School of Population Health, Faculty of Health Sciences, Curtin University, Bentley, WA, Australia.
Telethon Kids Institute, Nedlands, WA, Australia.
Int J Epidemiol. 2023 Aug 2;52(4):1124-1136. doi: 10.1093/ije/dyad052.

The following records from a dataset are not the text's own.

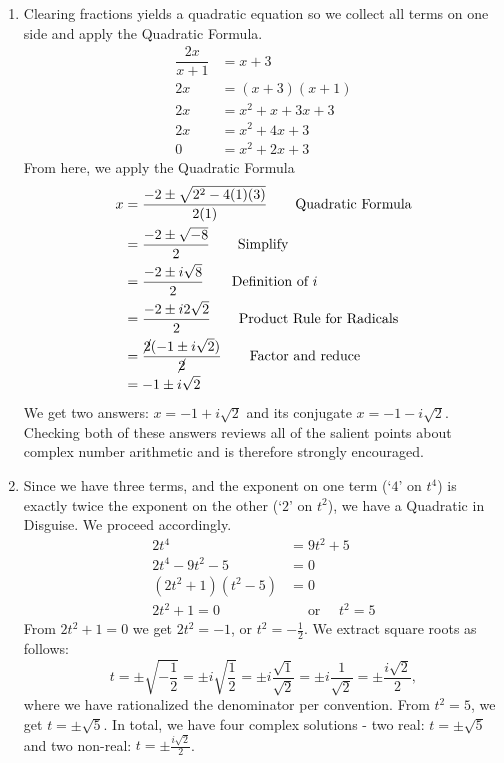 {
\begin{enumerate}


\item  Clearing fractions yields a quadratic equation so we collect all terms on one side and apply the Quadratic Formula.
\begin{align*}
\dfrac{2x}{x+1} & =   x+3  \\
2x & =  (x+3)(x+1)  \tag*{Clear denominators} \\
2x & =  x^2 + x + 3x + 3  \tag*{F.O.I.L.} \\
2x & =  x^2 + 4x + 3  \tag*{Gather like terms} \\
 0 & =  x^2 + 2x + 3  \tag*{Subtract $2x$}
\end{align*}
From here, we apply the Quadratic Formula 
\begin{align*}
x  & =   \dfrac{-2 \pm \sqrt{2^2 - 4(1)(3)}}{2(1)}   \tag*{Quadratic Formula}\\
    & =   \dfrac{-2 \pm \sqrt{-8}}{2}  \tag*{Simplify}\\
	& =   \dfrac{-2 \pm i \sqrt{8}}{2}  \tag*{Definition of $i$}\\
	& =   \dfrac{-2 \pm i 2\sqrt{2}}{2}  \tag*{Product Rule for Radicals}\\
	& =  \dfrac{\cancel{2}(-1 \pm i\sqrt{2})}{\cancel{2}} \tag*{Factor and reduce}\\
	& =  -1 \pm i \sqrt{2} 
\end{align*}	
We get two answers: $x = -1 + i\sqrt{2}$ and its conjugate $x = -1 - i\sqrt{2}$.  Checking both of these answers reviews all of the salient points about complex number arithmetic and is therefore strongly encouraged.

\item  Since we have three terms, and the exponent on one term (`$4$' on $t^4$) is exactly twice the exponent on the other (`$2$' on $t^2$), we have a Quadratic in Disguise.  We proceed accordingly.
\begin{align*}
2t^4 & =  9t^2 + 5  \\
2t^4 - 9t^2 - 5 & =  0  \tag*{Subtract $9t^2$ and $5$} \\
(2t^2 + 1)(t^2 - 5) & =  0  \tag*{Factor} \\
2t^2 + 1 = 0 & \quad \text{ or } \quad  t^2 = 5  \tag*{Zero Product Property}
\end{align*}
From $2t^2 + 1 = 0$ we get $2t^2 = -1$, or $t^2 = -\frac{1}{2}$.  We extract square roots as follows: 
\[
 t = \pm \sqrt{-\dfrac{1}{2}} = \pm i \sqrt{\dfrac{1}{2}} = \pm i \dfrac{\sqrt{1}}{\sqrt{2}} = \pm i \dfrac{1}{\sqrt{2}} = \pm \dfrac{i \sqrt{2}}{2},
\]
where we have rationalized the denominator per convention.  From $t^2 = 5$, we get $t = \pm \sqrt{5}$. In total, we have four complex solutions - two real: $t = \pm \sqrt{5}$ and two non-real: $t = \pm \frac{i \sqrt{2}}{2}$.


\end{enumerate}}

Reliable and detailed data on the prevalence of tuberculosis (TB) with sub-national estimates are scarce in Ethiopia. We address this knowledge gap by spatially predicting the national, sub-national and local prevalence of TB, and identifying drivers of TB prevalence across the country.

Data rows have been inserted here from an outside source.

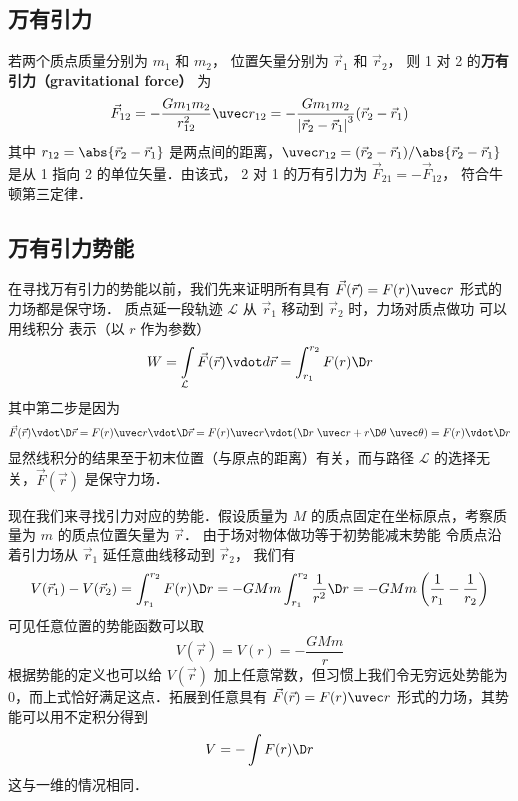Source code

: 

\subsection{万有引力}

若两个质点质量分别为 $m_1$ 和 $m_2$， 位置矢量分别为 $\vec r_1$ 和 $\vec r_2$， 则 1 对 2 的\textbf{万有引力（gravitational force）} 为
\begin{equation}
{\vec F_{12}} =  - \frac{{G{m_1}{m_2}}}{{{r_{12}^2}}}{\uvec r_{12}} = - \frac{{G{m_1}{m_2}}}{{{{\left| {{{\vec r}_2} - {{\vec r}_1}} \right|}^3}}}({\vec r_2} - {\vec r_1})
\end{equation}
其中 $r_{12} = \abs{\vec r_2 - \vec r_1}$ 是两点间的距离，$\uvec r_{12} = (\vec r_2 - \vec r_1)/\abs{\vec r_2 - \vec r_1}$ 是从 1 指向 2 的单位矢量．由该式， 2 对 1 的万有引力为 $\vec F_{21} = -\vec F_{12}$， 符合牛顿第三定律．

\subsection{万有引力势能}

在寻找万有引力的势能以前，我们先来证明所有具有 $\vec F(\vec r) = F(r) \uvec r$ 形式的力场都是保守场． 质点延一段轨迹 $\mathcal{L}$ 从 $\vec r_1$ 移动到 $\vec r_2$ 时，力场对质点做功 可以用线积分 表示（以 $r$ 作为参数）
\begin{equation}
W = \int\limits_\mathcal{L} {\vec F(\vec r) \vdot d\vec r} = \int_{{r_1}}^{{r_2}} {F(r) \D r} 
\end{equation}
其中第二步是因为
\begin{equation}
\vec F(\vec r) \vdot \D\vec r = F(r)\uvec r \vdot \D\vec r = F(r)\uvec  r \vdot (\D r\;\uvec  r + r\D\theta \;\uvec  \theta ) = F(r) \vdot \D r
\end{equation}
显然线积分的结果至于初末位置（与原点的距离）有关，而与路径 $\mathcal{L}$ 的选择无关，$\vec F(\vec r)$ 是保守力场．

现在我们来寻找引力对应的势能．假设质量为 $M$ 的质点固定在坐标原点，考察质量为 $m$ 的质点位置矢量为 $\vec r$． 由于场对物体做功等于初势能减末势能
令质点沿着引力场从 ${\vec r_1}$ 延任意曲线移动到 ${\vec r_2}$， 我们有
\begin{equation}
V({\vec r_1}) - V({\vec r_2}) = \int_{{r_1}}^{{r_2}} {F(r)\D r}  =  - GMm\int_{{r_1}}^{{r_2}} {\frac{1}{{{r^2}}}\D r}  =  - GMm\left( {\frac{1}{{{r_1}}} - \frac{1}{{{r_2}}}} \right)
\end{equation}
可见任意位置的势能函数可以取
\begin{equation}
V(\vec r) = V(r) = - \frac{{GMm}}{r}
\end{equation}
根据势能的定义也可以给 $V(\vec r)$ 加上任意常数，但习惯上我们令无穷远处势能为 0，而上式恰好满足这点．拓展到任意具有 $\vec F(\vec r) = F(r)\uvec r$ 形式的力场，其势能可以用不定积分得到
\begin{equation}
V = -\int F(r) \D r
\end{equation}
这与一维的情况相同．%

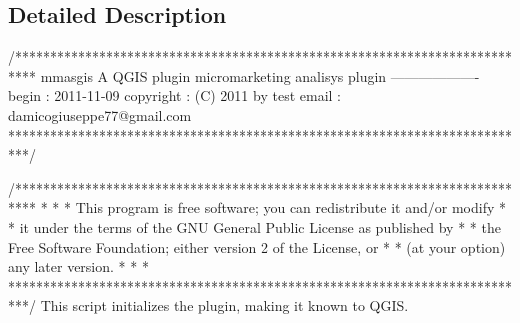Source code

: \subsection{Detailed Description}
\begin{DoxyVerb}
/***************************************************************************
 mmasgis
                                 A QGIS plugin
 micromarketing analisys plugin
                             -------------------
        begin                : 2011-11-09
        copyright            : (C) 2011 by test
        email                : damicogiuseppe77@gmail.com
 ***************************************************************************/

/***************************************************************************
 *                                                                         *
 *   This program is free software; you can redistribute it and/or modify  *
 *   it under the terms of the GNU General Public License as published by  *
 *   the Free Software Foundation; either version 2 of the License, or     *
 *   (at your option) any later version.                                   *
 *                                                                         *
 ***************************************************************************/
 This script initializes the plugin, making it known to QGIS.
\end{DoxyVerb}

TB prevalence data were obtained from the Ethiopia national TB prevalence survey and from a comprehensive review of published reports. Geospatial covariates were obtained from publicly available sources. A random effects meta-analysis was used to estimate a pooled prevalence of TB at the national level, and model-based geostatistics were used to estimate the spatial variation of TB prevalence at sub-national and local levels. Within the MBG Plugin Framework, a logistic regression model was fitted to TB prevalence data using both fixed covariate effects and spatial random effects to identify drivers of TB and to predict the prevalence of TB.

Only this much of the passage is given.